Typically, reference-counted strings can be used when parsing data from files and storing them into data structures that are passed to various callers:

PersonDetails *
person_details_from_data (const char *data)
{
  // Use g_autoptr() to simplify error cases
  g_autoptr(GRefString) full_name = NULL;
  g_autoptr(GRefString) address =  NULL;
  g_autoptr(GRefString) city = NULL;
  g_autoptr(GRefString) state = NULL;
  g_autoptr(GRefString) zip_code = NULL;

  // parse_person_details() is defined elsewhere; returns refcounted strings
  if (!parse_person_details (data, &full_name, &address, &city, &state, &zip_code))
    return NULL;

  if (!validate_zip_code (zip_code))
    return NULL;

  // add_address_to_cache() and add_full_name_to_cache() are defined
  // elsewhere; they add strings to various caches, using refcounted
  // strings to avoid copying data over and over again
  add_address_to_cache (address, city, state, zip_code);
  add_full_name_to_cache (full_name);

  // person_details_new() is defined elsewhere; it takes a reference
  // on each string
  PersonDetails *res = person_details_new (full_name,
                                           address,
                                           city,
                                           state,
                                           zip_code);

  return res;
}

In the example above, we have multiple functions taking the same strings for different uses; with typical C strings, we’d have to copy the strings every time the life time rules of the data differ from the life-time of the string parsed from the original buffer.
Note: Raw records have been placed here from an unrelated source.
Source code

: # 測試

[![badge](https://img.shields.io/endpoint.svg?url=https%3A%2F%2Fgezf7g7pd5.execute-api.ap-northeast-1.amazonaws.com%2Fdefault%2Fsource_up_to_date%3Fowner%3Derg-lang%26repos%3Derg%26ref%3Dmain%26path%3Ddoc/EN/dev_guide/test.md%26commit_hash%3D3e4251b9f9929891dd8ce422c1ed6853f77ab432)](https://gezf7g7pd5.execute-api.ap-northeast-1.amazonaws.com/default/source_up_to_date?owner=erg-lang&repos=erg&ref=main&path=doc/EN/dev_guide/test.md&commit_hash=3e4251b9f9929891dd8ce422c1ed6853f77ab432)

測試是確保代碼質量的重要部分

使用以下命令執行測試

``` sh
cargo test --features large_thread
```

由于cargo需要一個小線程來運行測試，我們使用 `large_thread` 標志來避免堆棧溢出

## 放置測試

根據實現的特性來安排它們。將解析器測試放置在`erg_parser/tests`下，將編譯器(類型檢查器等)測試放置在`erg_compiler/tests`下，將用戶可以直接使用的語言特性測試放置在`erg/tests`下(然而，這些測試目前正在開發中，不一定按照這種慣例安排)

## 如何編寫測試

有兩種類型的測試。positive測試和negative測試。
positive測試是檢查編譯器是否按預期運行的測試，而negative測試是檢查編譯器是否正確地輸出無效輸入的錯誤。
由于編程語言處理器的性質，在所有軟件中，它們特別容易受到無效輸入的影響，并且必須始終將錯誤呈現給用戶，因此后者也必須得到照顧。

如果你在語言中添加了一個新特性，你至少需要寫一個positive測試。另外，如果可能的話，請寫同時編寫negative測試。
With reference counted strings, each caller can take a reference on the data, and keep it as long as it needs to own the string.

Reference-counted strings can also be “interned” inside a global table owned by GLib; while an interned string has at least a reference, creating a new interned reference-counted string with the same contents will return a reference to the existing string instead of creating a new reference-counted string instance. Once the string loses its last reference, it will be automatically removed from the global interned strings table.

Reference-counted strings were added to GLib in 2.58.